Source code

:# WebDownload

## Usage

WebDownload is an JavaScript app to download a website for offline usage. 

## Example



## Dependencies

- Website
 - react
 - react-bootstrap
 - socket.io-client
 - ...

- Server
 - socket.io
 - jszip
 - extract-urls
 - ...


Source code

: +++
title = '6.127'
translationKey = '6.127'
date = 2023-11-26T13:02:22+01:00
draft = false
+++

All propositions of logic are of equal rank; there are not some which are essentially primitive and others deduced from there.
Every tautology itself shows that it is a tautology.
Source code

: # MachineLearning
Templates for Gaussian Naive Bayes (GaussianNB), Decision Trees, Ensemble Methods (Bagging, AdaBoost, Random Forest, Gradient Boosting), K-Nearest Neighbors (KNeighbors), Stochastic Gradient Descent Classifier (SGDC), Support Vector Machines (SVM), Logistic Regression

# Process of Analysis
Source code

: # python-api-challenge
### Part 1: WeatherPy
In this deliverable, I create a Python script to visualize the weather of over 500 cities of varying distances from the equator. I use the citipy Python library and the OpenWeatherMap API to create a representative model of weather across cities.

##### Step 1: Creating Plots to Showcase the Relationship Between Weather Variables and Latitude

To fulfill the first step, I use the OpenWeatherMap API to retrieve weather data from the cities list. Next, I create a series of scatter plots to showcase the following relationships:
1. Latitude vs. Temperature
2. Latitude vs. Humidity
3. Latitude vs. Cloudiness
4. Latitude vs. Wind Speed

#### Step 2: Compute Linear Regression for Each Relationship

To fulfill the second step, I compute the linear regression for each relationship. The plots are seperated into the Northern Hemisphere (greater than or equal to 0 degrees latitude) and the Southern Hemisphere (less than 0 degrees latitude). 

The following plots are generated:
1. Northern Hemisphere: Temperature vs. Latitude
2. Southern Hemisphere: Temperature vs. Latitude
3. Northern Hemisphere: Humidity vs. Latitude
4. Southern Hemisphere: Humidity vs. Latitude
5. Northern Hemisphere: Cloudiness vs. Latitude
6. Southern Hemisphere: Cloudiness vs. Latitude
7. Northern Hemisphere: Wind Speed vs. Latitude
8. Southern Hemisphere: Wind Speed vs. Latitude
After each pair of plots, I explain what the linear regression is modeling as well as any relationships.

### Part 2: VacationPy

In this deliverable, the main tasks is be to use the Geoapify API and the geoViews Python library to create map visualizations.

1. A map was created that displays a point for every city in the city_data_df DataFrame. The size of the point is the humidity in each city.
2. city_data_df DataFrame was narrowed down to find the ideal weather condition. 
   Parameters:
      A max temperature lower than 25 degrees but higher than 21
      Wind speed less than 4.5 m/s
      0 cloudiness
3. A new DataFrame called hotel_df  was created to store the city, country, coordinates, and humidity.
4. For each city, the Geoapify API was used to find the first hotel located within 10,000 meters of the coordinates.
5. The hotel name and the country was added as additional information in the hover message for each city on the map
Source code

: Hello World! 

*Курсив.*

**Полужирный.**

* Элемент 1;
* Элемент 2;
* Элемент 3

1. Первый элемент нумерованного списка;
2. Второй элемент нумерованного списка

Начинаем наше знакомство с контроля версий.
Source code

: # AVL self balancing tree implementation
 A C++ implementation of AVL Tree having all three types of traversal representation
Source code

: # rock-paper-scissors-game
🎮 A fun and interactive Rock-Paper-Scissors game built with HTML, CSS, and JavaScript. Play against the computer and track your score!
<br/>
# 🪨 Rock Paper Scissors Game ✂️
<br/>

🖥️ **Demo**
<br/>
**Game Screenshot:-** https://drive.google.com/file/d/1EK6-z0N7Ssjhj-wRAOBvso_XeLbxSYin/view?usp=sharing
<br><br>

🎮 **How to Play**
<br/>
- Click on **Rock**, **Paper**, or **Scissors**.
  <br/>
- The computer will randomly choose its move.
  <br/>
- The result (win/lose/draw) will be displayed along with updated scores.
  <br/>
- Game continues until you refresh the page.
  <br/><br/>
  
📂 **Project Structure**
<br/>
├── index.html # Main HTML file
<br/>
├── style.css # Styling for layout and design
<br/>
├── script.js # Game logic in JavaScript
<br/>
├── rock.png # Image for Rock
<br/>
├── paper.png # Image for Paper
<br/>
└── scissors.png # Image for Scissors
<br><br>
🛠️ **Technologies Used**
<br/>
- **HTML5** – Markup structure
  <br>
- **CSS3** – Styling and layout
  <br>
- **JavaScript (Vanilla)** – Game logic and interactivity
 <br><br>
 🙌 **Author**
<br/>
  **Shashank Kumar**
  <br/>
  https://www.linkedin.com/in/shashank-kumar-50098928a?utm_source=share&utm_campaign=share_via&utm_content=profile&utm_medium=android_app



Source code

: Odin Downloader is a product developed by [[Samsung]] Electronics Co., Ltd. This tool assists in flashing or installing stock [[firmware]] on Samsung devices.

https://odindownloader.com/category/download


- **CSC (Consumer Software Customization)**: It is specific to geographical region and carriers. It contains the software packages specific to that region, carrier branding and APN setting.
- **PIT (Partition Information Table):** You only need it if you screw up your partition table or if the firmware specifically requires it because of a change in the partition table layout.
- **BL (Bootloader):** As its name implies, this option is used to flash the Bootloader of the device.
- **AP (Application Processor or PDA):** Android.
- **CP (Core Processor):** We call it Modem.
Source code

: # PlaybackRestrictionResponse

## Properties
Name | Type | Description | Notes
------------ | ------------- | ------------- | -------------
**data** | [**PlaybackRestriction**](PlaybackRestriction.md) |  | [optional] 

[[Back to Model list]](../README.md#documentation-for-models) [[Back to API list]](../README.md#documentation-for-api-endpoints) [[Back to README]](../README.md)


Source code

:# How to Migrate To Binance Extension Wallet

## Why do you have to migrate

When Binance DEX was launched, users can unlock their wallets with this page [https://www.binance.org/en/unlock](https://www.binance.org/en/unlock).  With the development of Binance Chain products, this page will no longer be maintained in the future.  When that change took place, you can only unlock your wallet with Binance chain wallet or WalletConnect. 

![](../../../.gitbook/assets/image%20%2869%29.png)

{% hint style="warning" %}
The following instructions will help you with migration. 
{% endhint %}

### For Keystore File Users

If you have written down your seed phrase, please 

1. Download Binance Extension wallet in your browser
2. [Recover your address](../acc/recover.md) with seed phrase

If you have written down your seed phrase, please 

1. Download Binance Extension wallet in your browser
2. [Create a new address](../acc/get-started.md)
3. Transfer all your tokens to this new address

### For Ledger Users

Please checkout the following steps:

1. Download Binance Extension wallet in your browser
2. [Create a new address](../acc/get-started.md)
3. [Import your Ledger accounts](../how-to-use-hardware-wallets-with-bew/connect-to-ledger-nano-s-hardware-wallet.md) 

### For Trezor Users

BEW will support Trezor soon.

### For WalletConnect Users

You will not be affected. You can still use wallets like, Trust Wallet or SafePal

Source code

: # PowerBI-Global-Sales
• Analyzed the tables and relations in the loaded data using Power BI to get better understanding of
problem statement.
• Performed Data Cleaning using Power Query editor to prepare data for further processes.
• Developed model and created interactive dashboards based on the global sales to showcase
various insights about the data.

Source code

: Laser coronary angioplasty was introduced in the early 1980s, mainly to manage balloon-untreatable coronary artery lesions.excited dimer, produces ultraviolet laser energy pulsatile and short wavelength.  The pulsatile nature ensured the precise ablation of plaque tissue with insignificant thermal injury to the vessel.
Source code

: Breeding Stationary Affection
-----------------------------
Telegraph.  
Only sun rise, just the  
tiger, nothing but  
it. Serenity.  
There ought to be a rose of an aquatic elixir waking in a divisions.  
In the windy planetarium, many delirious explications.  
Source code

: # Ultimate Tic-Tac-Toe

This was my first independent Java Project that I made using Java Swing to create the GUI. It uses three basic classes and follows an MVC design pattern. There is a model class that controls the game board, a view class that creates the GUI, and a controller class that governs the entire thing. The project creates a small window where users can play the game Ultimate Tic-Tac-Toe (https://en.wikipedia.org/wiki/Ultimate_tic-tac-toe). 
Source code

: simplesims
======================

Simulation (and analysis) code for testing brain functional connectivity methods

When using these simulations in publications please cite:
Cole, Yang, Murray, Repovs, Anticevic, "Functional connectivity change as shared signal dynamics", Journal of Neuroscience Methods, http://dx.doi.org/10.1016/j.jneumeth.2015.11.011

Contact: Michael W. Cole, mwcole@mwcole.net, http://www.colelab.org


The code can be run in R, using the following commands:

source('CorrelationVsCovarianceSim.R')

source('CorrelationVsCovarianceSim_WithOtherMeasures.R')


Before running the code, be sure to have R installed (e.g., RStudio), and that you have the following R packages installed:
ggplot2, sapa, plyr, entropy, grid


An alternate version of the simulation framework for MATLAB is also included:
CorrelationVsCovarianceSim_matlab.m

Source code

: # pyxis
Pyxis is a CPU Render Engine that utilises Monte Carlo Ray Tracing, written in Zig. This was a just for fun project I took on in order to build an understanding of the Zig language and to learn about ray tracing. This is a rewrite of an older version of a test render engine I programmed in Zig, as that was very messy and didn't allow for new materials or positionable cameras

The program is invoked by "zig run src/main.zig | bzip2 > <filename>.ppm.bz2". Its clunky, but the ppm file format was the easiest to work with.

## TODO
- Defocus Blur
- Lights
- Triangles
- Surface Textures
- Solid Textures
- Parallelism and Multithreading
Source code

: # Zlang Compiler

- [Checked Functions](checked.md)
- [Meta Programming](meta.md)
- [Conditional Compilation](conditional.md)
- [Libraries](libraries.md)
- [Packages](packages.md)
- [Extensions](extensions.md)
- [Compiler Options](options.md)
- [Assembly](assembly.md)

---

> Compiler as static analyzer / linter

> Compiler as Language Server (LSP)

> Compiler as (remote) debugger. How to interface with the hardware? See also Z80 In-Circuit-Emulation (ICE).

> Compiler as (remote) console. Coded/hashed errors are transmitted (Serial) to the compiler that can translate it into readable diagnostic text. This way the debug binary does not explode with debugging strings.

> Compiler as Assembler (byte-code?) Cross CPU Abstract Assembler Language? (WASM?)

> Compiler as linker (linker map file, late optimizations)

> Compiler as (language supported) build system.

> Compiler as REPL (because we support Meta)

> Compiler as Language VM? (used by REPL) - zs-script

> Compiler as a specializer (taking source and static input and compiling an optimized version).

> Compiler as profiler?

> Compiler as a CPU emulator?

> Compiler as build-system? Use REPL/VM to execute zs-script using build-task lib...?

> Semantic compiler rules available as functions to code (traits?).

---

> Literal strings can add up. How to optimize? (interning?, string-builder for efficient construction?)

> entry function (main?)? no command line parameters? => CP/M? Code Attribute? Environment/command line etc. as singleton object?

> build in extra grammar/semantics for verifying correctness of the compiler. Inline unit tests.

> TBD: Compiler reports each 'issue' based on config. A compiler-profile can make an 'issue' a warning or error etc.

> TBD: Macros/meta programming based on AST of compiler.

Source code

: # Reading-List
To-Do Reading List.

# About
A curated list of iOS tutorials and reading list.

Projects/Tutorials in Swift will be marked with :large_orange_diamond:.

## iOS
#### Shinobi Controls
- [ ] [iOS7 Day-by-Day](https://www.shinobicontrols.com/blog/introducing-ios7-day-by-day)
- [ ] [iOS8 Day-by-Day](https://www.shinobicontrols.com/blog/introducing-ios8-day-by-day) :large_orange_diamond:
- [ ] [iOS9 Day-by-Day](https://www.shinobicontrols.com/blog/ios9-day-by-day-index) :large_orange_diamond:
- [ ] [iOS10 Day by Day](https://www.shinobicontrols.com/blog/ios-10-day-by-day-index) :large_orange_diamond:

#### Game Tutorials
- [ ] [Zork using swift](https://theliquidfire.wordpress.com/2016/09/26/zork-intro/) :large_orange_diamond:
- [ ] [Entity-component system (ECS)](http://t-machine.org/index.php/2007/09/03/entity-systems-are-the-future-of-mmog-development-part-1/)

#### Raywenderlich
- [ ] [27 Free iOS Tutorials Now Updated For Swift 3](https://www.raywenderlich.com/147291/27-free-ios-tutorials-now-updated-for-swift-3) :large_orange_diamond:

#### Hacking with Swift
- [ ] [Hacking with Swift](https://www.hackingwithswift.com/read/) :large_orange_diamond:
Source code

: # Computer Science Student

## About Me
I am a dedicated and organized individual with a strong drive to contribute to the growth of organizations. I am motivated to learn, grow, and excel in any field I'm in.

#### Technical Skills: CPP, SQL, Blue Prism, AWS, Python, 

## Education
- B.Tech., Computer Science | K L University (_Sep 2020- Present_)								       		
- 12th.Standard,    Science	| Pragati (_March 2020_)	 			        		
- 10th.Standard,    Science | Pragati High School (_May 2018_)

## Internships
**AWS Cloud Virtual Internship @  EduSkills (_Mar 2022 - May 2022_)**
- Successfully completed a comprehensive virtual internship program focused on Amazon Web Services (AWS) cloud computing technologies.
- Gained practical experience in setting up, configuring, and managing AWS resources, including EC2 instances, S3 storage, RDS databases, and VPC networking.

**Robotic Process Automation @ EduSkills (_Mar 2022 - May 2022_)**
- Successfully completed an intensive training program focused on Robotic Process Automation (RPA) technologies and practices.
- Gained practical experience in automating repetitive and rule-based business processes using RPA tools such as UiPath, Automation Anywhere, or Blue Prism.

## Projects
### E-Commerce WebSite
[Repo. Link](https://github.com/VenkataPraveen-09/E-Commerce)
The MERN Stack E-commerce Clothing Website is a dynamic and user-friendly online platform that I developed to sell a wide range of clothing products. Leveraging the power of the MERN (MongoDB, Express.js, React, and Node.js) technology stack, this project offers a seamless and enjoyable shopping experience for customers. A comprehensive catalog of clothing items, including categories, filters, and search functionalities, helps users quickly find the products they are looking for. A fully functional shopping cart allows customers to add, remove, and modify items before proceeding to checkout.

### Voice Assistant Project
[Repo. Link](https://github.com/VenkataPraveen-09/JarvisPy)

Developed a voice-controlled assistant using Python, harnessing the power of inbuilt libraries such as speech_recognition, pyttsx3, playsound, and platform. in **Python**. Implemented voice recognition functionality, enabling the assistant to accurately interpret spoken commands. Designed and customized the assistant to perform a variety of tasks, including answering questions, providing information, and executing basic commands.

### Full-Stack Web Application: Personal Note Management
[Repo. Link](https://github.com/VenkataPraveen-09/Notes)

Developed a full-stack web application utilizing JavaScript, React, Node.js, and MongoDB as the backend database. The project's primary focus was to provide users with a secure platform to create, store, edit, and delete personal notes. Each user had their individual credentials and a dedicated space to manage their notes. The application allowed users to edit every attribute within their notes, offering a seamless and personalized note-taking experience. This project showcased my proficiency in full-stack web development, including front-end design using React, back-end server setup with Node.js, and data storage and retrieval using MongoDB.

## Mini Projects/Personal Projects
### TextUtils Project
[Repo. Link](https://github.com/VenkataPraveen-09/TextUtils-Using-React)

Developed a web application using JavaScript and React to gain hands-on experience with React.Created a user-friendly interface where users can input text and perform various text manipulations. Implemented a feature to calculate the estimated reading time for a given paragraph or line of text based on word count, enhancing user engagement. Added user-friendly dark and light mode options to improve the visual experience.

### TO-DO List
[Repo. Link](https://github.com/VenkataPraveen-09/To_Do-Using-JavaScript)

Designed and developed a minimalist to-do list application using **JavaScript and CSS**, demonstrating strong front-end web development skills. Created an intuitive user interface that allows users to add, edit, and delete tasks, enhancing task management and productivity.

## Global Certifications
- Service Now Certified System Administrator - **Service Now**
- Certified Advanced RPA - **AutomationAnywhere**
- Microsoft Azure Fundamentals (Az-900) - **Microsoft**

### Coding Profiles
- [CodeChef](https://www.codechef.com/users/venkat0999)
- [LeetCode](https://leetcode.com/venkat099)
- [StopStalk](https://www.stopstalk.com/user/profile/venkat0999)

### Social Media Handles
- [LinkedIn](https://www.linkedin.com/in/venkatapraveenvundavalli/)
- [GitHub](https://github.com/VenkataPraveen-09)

• [EXERCISE BRIEF]: Copy, exactly and only, the lines above that begin with the one containing "Image for Scissors" and finish with the one containing "https://odindownloader.com/category/download".

• [ANSWER SPACE]:
└── scissors.png # Image for Scissors
<br><br>
🛠️ **Technologies Used**
<br/>
- **HTML5** – Markup structure
  <br>
- **CSS3** – Styling and layout
  <br>
- **JavaScript (Vanilla)** – Game logic and interactivity
 <br><br>
 🙌 **Author**
<br/>
  **Shashank Kumar**
  <br/>
  https://www.linkedin.com/in/shashank-kumar-50098928a?utm_source=share&utm_campaign=share_via&utm_content=profile&utm_medium=android_app



Source code

: Odin Downloader is a product developed by [[Samsung]] Electronics Co., Ltd. This tool assists in flashing or installing stock [[firmware]] on Samsung devices.

https://odindownloader.com/category/download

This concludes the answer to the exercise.